--- Dataset extract ---

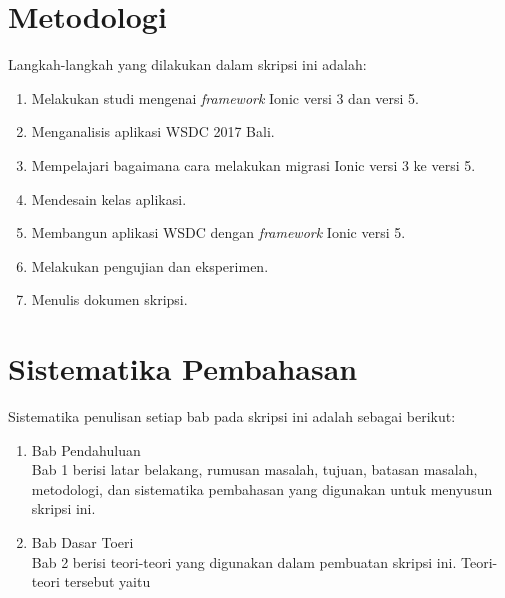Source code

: \section{Metodologi}
\label{sec:metlit}

Langkah-langkah yang dilakukan dalam skripsi ini adalah:

\begin{enumerate}
		\item Melakukan studi mengenai {\it framework} Ionic versi 3 dan versi 5.
		\item Menganalisis aplikasi WSDC 2017 Bali.
		\item Mempelajari bagaimana cara melakukan migrasi Ionic versi 3 ke versi 5.
		\item Mendesain kelas aplikasi.
		\item Membangun aplikasi WSDC dengan {\it framework} Ionic versi 5. 
		\item Melakukan pengujian dan eksperimen.
		\item Menulis dokumen skripsi.
	\end{enumerate}


\section{Sistematika Pembahasan}
\label{sec:sispem}

Sistematika penulisan setiap bab pada skripsi ini adalah sebagai berikut:
\begin{enumerate}
	\item Bab Pendahuluan \\
	Bab 1 berisi latar belakang, rumusan masalah, tujuan, batasan masalah, metodologi, dan sistematika pembahasan yang digunakan untuk menyusun skripsi ini.
	\item Bab Dasar Toeri \\
	Bab 2 berisi teori-teori yang digunakan dalam pembuatan skripsi ini. Teori-teori tersebut yaitu
	\end{enumerate}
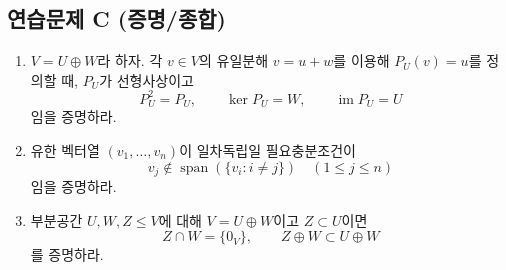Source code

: \subsection*{연습문제 C (증명/종합)}
\begin{enumerate}[label=C\arabic*.]
\item $V=U\oplus W$라 하자. 각 $v\in V$의 유일분해 $v=u+w$를 이용해 $P_U(v)=u$를 정의할 때, $P_U$가 선형사상이고
\[
P_U^2=P_U,\qquad \ker P_U=W,\qquad \operatorname{im}P_U=U
\]
임을 증명하라.
\item 유한 벡터열 $(v_1,\dots,v_n)$이 일차독립일 필요충분조건이
\[
v_j\notin\operatorname{span}(\{v_i:i\neq j\})\quad(1\le j\le n)
\]
임을 증명하라.
\item 부분공간 $U,W,Z\le V$에 대해 $V=U\oplus W$이고 $Z\subset U$이면
\[
Z\cap W=\{0_V\},\qquad Z\oplus W\subset U\oplus W
\]
를 증명하라.
\end{enumerate}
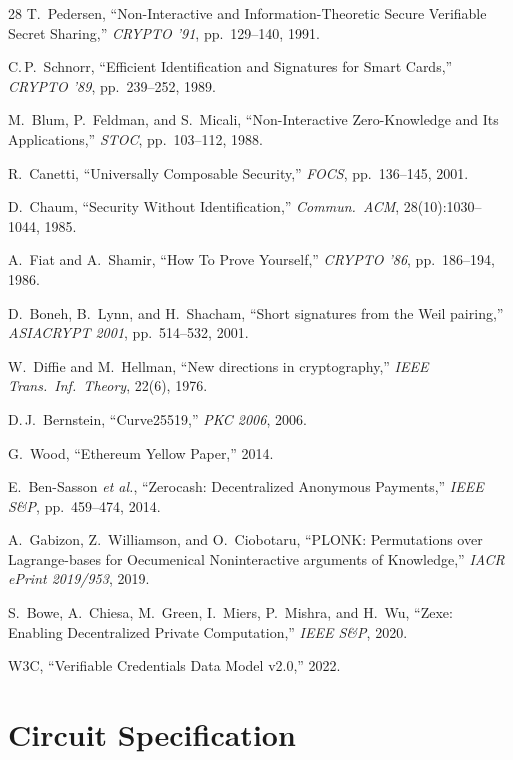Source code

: \documentclass[11pt,a4paper]{article}
\begin{document}
\begin{thebibliography}{28}
T.~Pedersen,
``Non-Interactive and Information-Theoretic Secure Verifiable Secret Sharing,''
\emph{CRYPTO '91}, pp.~129--140, 1991.

C.\,P.~Schnorr,
``Efficient Identification and Signatures for Smart Cards,''
\emph{CRYPTO '89}, pp.~239--252, 1989.

M.~Blum, P.~Feldman, and S.~Micali,
``Non-Interactive Zero-Knowledge and Its Applications,''
\emph{STOC}, pp.~103--112, 1988.

R.~Canetti,
``Universally Composable Security,''
\emph{FOCS}, pp.~136--145, 2001.

D.~Chaum,
``Security Without Identification,''
\emph{Commun.\ ACM}, 28(10):1030--1044, 1985.

A.~Fiat and A.~Shamir,
``How To Prove Yourself,''
\emph{CRYPTO '86}, pp.~186--194, 1986.

D.~Boneh, B.~Lynn, and H.~Shacham,
``Short signatures from the Weil pairing,''
\emph{ASIACRYPT 2001}, pp.~514--532, 2001.

W.~Diffie and M.~Hellman,
``New directions in cryptography,''
\emph{IEEE Trans.\ Inf.\ Theory}, 22(6), 1976.

D.\,J.~Bernstein,
``Curve25519,''
\emph{PKC 2006}, 2006.

G.~Wood,
``Ethereum Yellow Paper,''
2014.

E.~Ben-Sasson \emph{et al.},
``Zerocash: Decentralized Anonymous Payments,''
\emph{IEEE S\&P}, pp.~459--474, 2014.

A.~Gabizon, Z.~Williamson, and O.~Ciobotaru,
``PLONK: Permutations over Lagrange-bases for Oecumenical Noninteractive arguments of Knowledge,''
\emph{IACR ePrint 2019/953}, 2019.

S.~Bowe, A.~Chiesa, M.~Green, I.~Miers, P.~Mishra, and H.~Wu,
``Zexe: Enabling Decentralized Private Computation,''
\emph{IEEE S\&P}, 2020.

W3C,
``Verifiable Credentials Data Model v2.0,''
2022.

\end{thebibliography}

\appendix

\section{Circuit Specification}
\label{app:circuit}
\end{document}
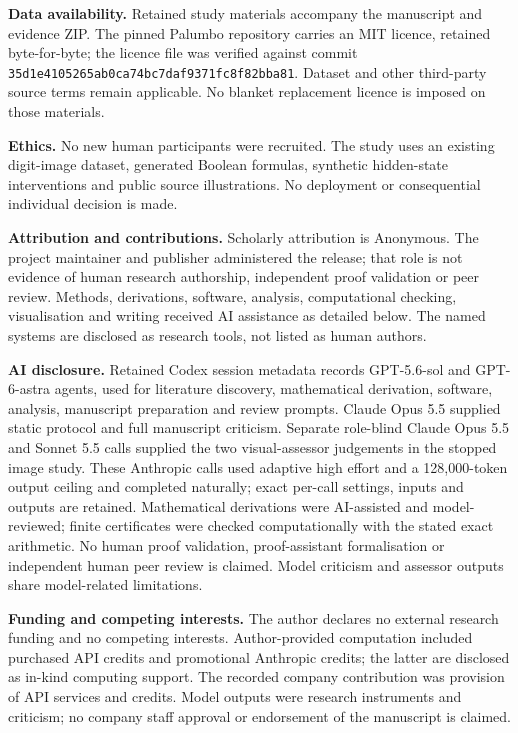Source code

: \documentclass[
  british,
  11pt,
  a4paper,
]{article}
\begin{document}
\textbf{Data availability.} Retained study materials accompany the
manuscript and evidence ZIP. The pinned Palumbo repository carries an
MIT licence, retained byte-for-byte; the licence file was verified
against commit \texttt{35d1e4105265ab0ca74bc7daf9371fc8f82bba81}.
Dataset and other third-party source terms remain applicable. No blanket
replacement licence is imposed on those materials.

\textbf{Ethics.} No new human participants were recruited. The study
uses an existing digit-image dataset, generated Boolean formulas,
synthetic hidden-state interventions and public source illustrations. No
deployment or consequential individual decision is made.

\textbf{Attribution and contributions.} Scholarly attribution is
Anonymous. The project maintainer and publisher administered the
release; that role is not evidence of human research authorship,
independent proof validation or peer review. Methods, derivations,
software, analysis, computational checking, visualisation and writing
received AI assistance as detailed below. The named systems are
disclosed as research tools, not listed as human authors.

\textbf{AI disclosure.} Retained Codex session metadata records
GPT-5.6-sol and GPT-6-astra agents, used for literature discovery,
mathematical derivation, software, analysis, manuscript preparation and
review prompts. Claude Opus 5.5 supplied static protocol and full
manuscript criticism. Separate role-blind Claude Opus 5.5 and Sonnet 5.5
calls supplied the two visual-assessor judgements in the stopped image
study. These Anthropic calls used adaptive high effort and a
128,000-token output ceiling and completed naturally; exact per-call
settings, inputs and outputs are retained. Mathematical derivations were
AI-assisted and model-reviewed; finite certificates were checked
computationally with the stated exact arithmetic. No human proof
validation, proof-assistant formalisation or independent human peer
review is claimed. Model criticism and assessor outputs share
model-related limitations.

\textbf{Funding and competing interests.} The author declares no
external research funding and no competing interests. Author-provided
computation included purchased API credits and promotional Anthropic
credits; the latter are disclosed as in-kind computing support. The
recorded company contribution was provision of API services and credits.
Model outputs were research instruments and criticism; no company staff
approval or endorsement of the manuscript is claimed.
\end{document}
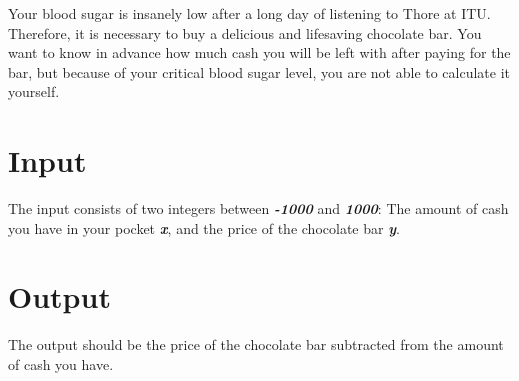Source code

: 

Your blood sugar is insanely low after a long day of listening to Thore at ITU. Therefore, it is necessary to buy a delicious and lifesaving chocolate bar. You want to know in advance how much cash you will be left with after paying for the bar, but because of your critical blood sugar level, you are not able to calculate it yourself. 

\section*{Input}

The input consists of two integers between \textbf{\textit{-1000}} and \textbf{\textit{1000}}: The amount of cash you have in your pocket \textbf{\textit{x}}, and the price of the chocolate bar \textbf{\textit{y}}.

\section*{Output}

The output should be the price of the chocolate bar subtracted from the amount of cash you have.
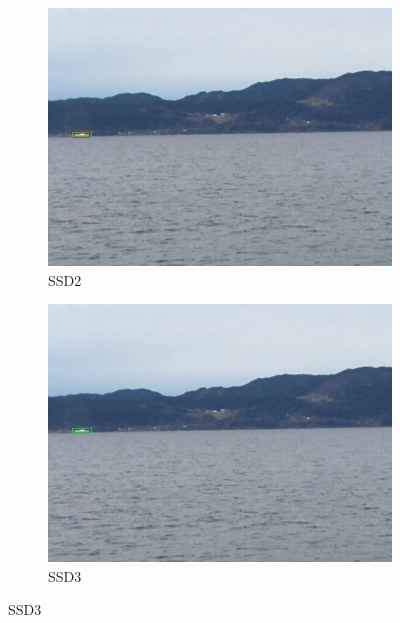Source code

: \begin{figure}[h!]
\begin{subfigure}{.5\textwidth}
  \centering
  \includegraphics[width=0.8\linewidth]{results/case_buildings/ssdtrf/ssd2/2better/IMG_2262.jpg}
  \caption{SSD2}
\end{subfigure}%
\begin{subfigure}{.5\textwidth}
  \centering
  \includegraphics[width=.8\linewidth]{results/case_buildings/ssdtrf/ssd3/2better/IMG_2262.jpg}
  \caption{SSD3}
\end{subfigure}


\end{figure}

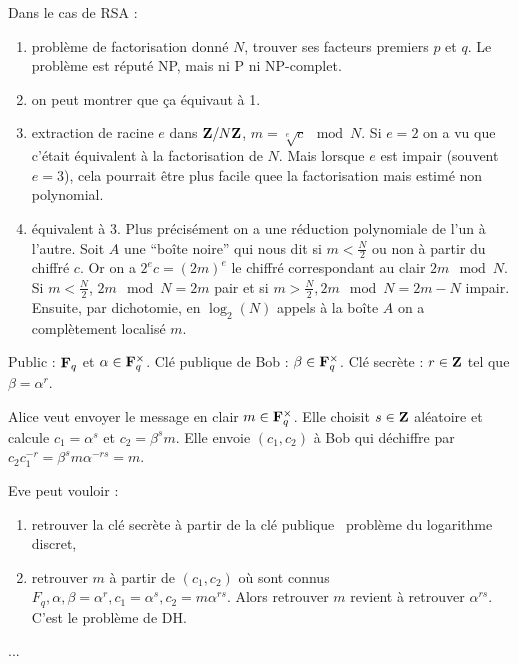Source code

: \begin{ex}
		Dans le cas de RSA :
		\begin{enumerate}[1 \textrightarrow\ ]
			\item problème de factorisation donné $N$, trouver ses facteurs premiers $p$ et $q$.
				Le problème est réputé NP, mais ni P ni NP-complet.
			\item on peut montrer que ça équivaut à 1.
			\item extraction de racine $e$ dans $\mathbf{Z} / N\mathbf{Z}$, $m = \sqrt[e]{c} \mod{N}$.
				Si $e = 2$ on a vu que c'était équivalent à la factorisation de $N$.
				Mais lorsque $e$ est impair (souvent $e = 3$), cela pourrait être plus facile quee la factorisation mais estimé non polynomial.
			\item équivalent à 3.
				Plus précisément on a une réduction polynomiale de l'un à l'autre.
				Soit $A$ une “boîte noire” qui nous dit si $m < \frac{N}{2}$ ou non à partir du chiffré $c$.
				Or on a $2^e c = (2m)^e$ le chiffré correspondant au clair $2m \mod{N}$.
				Si $m < \frac{N}{2}$, $2m \mod{N} = 2m$ pair et si $m > \frac{N}{2}, 2m \mod{N} = 2m - N$ impair.
				Ensuite, par dichotomie, en $\log_2(N)$ appels à la boîte $A$ on a complètement localisé $m$.
		\end{enumerate}
	\end{ex}
	
	\begin{ex}
		Public : $\mathbf{F}_q$ et $\alpha \in \mathbf{F}_q^\times$.
		Clé publique de Bob : $\beta \in \mathbf{F}_q^\times$.
		Clé secrète : $r \in \mathbf{Z}$ tel que $\beta = \alpha^r$.
		
		Alice veut envoyer le message en clair $m \in \mathbf{F}_q^\times$.
		Elle choisit $s \in \mathbf{Z}$ aléatoire et calcule $c_1 = \alpha^s$ et $c_2 = \beta^s m$.
		Elle envoie $(c_1,c_2)$ à Bob qui déchiffre par $c_2 c_1^{-r} = \beta^s m \alpha^{-rs} = m$.
		
		Eve peut vouloir :
		\begin{enumerate}[1.]
			\item retrouver la clé secrète à partir de la clé publique \textrightarrow\ problème du logarithme discret,
			\item retrouver $m$ à partir de $(c_1,c_2)$ où sont connus $F_q, \alpha, \beta = \alpha^r, c_1 = \alpha^s, c_2 = m \alpha^{rs}$.
				Alors retrouver $m$ revient à retrouver $\alpha^{rs}$.
				C'est le problème de DH.
		\end{enumerate}
		...
	\end{ex}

---

=== Assignment ===
Could the lines from the first entry through the line that contains "Dasar Toeri \\" be copied exactly, with all pictures left out?

=== Answer space ===
Source code

: \section{Metodologi}
\label{sec:metlit}

Langkah-langkah yang dilakukan dalam skripsi ini adalah:

\begin{enumerate}
		\item Melakukan studi mengenai {\it framework} Ionic versi 3 dan versi 5.
		\item Menganalisis aplikasi WSDC 2017 Bali.
		\item Mempelajari bagaimana cara melakukan migrasi Ionic versi 3 ke versi 5.
		\item Mendesain kelas aplikasi.
		\item Membangun aplikasi WSDC dengan {\it framework} Ionic versi 5. 
		\item Melakukan pengujian dan eksperimen.
		\item Menulis dokumen skripsi.
	\end{enumerate}


\section{Sistematika Pembahasan}
\label{sec:sispem}

Sistematika penulisan setiap bab pada skripsi ini adalah sebagai berikut:
\begin{enumerate}
	\item Bab Pendahuluan \\
	Bab 1 berisi latar belakang, rumusan masalah, tujuan, batasan masalah, metodologi, dan sistematika pembahasan yang digunakan untuk menyusun skripsi ini.
	\item Bab Dasar Toeri \\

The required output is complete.